Perguntou ao voltar num segundo já com uma camisola hospitalar, se deitando na maca fria e cruzando as pernas, completamente acostumada aos procedimentos médicos. Era como ter que fazer os típicos exames urinários de sua tia a cada quinze dias, de qualquer forma.

— Isso porquê sempre tenho ótimos conselhos. – A menina apenas lhe levantou uma sobrancelha escura e inquisitiva. – Não, não posso falar com ele. Nora, essa é uma decisão dos seus pais.

— Mas você é minha médica! – Caitlin riu com o tom teimoso.

— Vou para a outra sala para começar o exame. Não se mexa e não fale, a não ser que sinta algum incômodo, okay?

Nora concordou sem maiores problemas e Caitlin se encaminhou até a pequena sala escura, onde um conjunto de computadores com amplas telas se encontrava. Se sentou tranquilamente, procedendo a alguns comandos, capaz de ouvir até mesmo os suspiros frustrados da garota.

Por alguns minutos, apenas acompanhou a rotina das atividades cerebrais de Nora, literalmente estampadas à sua frente. Amava Medicina e fazia questão que, ao menos, essa área no Laboratório fosse apenas dela. Aquele era o seu lugar e de mais ninguém. Então, ouviu uma das portas laterais se abrir e fechar cautelosamente e Barry se acomodar silenciosamente na cadeira macia ao seu lado, observando pelo vidro a filha na sala à frente. 

— Aconteceu alguma coisa?

— Consegui identificar uma atividade neural incomum. – Deu de ombros. – Deve ser apenas puberdade, mas não quero deixar nada passar, assim como usar isso para o meu estudo sobre mudanças cerebrais na adolescência, como parâmetro de comparação.

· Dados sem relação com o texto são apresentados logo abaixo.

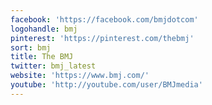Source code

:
 ```yaml
---
facebook: 'https://facebook.com/bmjdotcom'
logohandle: bmj
pinterest: 'https://pinterest.com/thebmj'
sort: bmj
title: The BMJ
twitter: bmj_latest
website: 'https://www.bmj.com/'
youtube: 'http://youtube.com/user/BMJmedia'
---
```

— Você é brilhante. – Ele constatou sem qualquer surpresa, apoiando o rosto em uma das mãos de maneira aparentemente cansada. – Deixaria Nora fazer a viagem para o acampamento, não é?

— Definitivamente não irei tomar lados nessa discussão. – Disse em tom neutro.

— Vamos lá, estou pedindo sua opinião, Cait!

— Você deveria discutir isso com Iris. – O viu revirar os olhos, como que dispensando a sugestão.

— Iris quer que Nora esteja confortável para o casamento, ou seja, vai fazer qualquer coisa que ela queira e exatamente por isso colocou a decisão na minha conta.

— Pensei que Nora não tivesse questões quanto ao casamento da mãe dela.

Franziu o cenho brevemente, mais interessada no mapeamento cerebral da menina do que no leve drama familiar dos Allen. Já tivera muito disso quando Barry e Iris se separaram, anos atrás, e aprendera uma coisa: eles se amavam e sempre se revolviam no final. Já não eram mais um casal, mas sempre seriam uma família, independente de quantos obstáculos tivessem no caminho. Assim, geralmente evitava tomar lados quando os três pediam sua opinião sobre algo.

Um ano atrás, Caitlin fora a primeira a ficar sabendo sobre o noivado de Iris com Tony, um jornalista famoso que se tornara investidor do Citizen City, pois ela não sabia como ou quando seria o melhor momento para contar a Barry. Além disso, as próprias namoradas dele pareciam muito interessadas em se aproximar para decidirem se a considerariam uma aliada ou uma inimiga, visto sua proximidade com o Velocista. E Nora... Bem, a amava, a vira crescer, sempre estaria ali por ela, mas existia um limite imposto pelo ‘tia Cait’ e preferia que fosse assim.

— E não tem, mas ela não está fazendo questão de deixar isso claro.

— Você conhece sua filha. – Caitlin comentou com um riso baixo, ouvindo-o suspirar em total contrariedade pelo impasse.

— Enfim... Vai ao jantar de aniversário de Jenna na casa de Joe? – Murmurou em concordância com os olhos fixos na tela e Barry se levantou com um riso breve enquanto colocava um bombom quadrado à sua frente. – Okay, te vejo lá.

A doutora encarou de cima o doce de embalagem dourada, apenas ouvindo a porta ser suavemente fechada, se dando conta que Barry provavelmente achava que estava de TPM ou apenas queria agradá-la após a conversa que tiveram no outro dia durante o turno de vigilância. Sem conseguir evitar um pequeno sorriso repuxado no canto dos lábios pelo cuidado, guardou o bombom no bolso do jaleco e voltou sua atenção ao exame de Nora.